==== PROVIDED MATERIAL ====

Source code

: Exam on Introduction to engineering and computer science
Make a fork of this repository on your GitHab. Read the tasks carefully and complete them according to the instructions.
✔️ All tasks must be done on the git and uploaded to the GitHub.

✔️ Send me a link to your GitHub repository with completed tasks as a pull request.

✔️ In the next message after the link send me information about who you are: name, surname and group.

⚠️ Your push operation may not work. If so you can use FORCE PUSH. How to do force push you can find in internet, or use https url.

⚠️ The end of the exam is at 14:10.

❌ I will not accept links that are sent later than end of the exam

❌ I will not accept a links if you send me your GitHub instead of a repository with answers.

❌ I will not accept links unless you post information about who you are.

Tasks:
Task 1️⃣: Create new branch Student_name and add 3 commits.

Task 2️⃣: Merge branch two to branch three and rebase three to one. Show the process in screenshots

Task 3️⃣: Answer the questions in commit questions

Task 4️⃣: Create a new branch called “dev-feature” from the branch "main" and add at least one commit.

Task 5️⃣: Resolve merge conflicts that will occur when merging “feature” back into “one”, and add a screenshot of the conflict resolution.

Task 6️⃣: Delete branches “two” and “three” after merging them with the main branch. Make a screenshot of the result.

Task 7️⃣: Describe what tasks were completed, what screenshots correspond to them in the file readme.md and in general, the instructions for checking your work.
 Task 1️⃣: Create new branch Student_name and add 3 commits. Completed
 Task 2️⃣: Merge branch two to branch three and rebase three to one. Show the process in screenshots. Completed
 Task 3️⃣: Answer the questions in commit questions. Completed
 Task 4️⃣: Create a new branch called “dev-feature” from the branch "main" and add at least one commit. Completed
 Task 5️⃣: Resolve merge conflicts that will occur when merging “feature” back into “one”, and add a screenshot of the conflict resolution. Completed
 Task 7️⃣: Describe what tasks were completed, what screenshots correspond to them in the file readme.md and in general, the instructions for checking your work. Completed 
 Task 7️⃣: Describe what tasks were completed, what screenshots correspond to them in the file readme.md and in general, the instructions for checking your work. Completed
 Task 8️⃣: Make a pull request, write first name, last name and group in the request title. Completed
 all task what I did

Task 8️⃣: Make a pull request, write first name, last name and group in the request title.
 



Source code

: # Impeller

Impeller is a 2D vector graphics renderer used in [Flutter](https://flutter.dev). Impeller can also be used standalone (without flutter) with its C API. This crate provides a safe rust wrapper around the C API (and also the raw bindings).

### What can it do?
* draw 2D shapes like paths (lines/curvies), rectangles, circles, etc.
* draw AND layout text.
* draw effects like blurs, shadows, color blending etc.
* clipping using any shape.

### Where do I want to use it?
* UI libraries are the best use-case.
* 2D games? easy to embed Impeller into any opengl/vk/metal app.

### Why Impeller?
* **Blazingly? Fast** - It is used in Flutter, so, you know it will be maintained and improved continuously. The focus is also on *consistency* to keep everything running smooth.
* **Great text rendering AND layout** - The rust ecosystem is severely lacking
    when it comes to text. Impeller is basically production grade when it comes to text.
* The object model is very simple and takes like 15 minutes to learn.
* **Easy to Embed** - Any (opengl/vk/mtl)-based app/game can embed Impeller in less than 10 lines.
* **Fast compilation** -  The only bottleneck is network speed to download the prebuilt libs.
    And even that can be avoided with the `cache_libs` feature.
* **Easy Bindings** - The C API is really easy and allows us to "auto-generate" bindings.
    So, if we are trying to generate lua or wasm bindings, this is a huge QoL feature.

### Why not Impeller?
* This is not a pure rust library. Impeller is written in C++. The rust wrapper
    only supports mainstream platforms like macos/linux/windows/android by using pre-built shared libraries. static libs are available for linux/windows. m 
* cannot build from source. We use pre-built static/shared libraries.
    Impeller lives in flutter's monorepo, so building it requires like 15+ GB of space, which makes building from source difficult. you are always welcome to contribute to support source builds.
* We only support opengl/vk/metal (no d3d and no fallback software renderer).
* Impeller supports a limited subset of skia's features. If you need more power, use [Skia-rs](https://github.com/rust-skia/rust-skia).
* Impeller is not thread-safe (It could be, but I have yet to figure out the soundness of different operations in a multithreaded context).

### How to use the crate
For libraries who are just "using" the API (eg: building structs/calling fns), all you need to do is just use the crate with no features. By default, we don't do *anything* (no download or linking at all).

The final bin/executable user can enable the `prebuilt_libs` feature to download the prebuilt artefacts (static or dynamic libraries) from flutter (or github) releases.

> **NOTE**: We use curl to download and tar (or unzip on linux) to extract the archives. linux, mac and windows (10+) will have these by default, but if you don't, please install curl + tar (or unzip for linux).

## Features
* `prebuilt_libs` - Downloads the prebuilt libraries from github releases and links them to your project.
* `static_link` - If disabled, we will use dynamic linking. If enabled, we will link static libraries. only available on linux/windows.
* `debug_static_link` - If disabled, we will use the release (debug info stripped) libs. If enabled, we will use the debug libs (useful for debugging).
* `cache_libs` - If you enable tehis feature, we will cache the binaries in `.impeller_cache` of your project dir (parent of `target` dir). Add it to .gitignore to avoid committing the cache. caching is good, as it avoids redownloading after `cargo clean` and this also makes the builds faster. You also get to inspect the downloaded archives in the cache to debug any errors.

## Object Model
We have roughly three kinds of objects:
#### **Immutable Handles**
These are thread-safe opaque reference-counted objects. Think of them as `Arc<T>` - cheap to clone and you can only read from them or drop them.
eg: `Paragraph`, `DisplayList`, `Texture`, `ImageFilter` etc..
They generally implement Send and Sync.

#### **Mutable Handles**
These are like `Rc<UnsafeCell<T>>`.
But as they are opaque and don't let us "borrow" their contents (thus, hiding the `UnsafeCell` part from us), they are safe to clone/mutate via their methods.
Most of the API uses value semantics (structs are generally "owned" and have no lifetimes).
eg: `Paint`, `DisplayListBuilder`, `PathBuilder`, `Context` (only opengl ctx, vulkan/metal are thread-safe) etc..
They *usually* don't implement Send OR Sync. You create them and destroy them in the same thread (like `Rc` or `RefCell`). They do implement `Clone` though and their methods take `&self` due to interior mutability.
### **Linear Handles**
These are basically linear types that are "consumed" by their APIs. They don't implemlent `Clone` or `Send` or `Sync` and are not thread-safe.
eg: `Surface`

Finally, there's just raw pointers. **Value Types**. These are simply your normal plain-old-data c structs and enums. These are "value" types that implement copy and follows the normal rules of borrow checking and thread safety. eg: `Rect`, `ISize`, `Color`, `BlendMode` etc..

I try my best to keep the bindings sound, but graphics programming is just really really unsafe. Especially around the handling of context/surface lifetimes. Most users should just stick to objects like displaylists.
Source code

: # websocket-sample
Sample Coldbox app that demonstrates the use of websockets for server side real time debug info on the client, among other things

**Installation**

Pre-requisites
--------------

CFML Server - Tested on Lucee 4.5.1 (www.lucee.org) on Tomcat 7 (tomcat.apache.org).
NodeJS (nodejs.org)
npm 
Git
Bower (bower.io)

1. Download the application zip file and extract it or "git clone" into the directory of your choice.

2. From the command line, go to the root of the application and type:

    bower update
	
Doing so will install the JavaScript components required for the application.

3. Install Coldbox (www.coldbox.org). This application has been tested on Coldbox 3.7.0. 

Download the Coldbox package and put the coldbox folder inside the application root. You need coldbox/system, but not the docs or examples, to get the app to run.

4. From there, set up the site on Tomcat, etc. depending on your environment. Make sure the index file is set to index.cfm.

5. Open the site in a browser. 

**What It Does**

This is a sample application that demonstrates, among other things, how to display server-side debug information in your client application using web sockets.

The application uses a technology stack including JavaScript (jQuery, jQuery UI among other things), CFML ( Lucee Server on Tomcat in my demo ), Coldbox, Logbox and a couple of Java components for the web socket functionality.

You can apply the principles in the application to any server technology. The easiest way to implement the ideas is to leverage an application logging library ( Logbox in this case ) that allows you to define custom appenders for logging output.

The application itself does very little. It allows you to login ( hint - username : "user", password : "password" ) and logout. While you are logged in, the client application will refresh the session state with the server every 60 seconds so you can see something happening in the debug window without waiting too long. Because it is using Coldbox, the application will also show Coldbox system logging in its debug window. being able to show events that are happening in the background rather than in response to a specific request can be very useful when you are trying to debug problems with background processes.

====

### EXERCISE:
Within the material above, please work out how many lines contain the word "occur" and give that number by itself.

### TASK RESPONSE:
2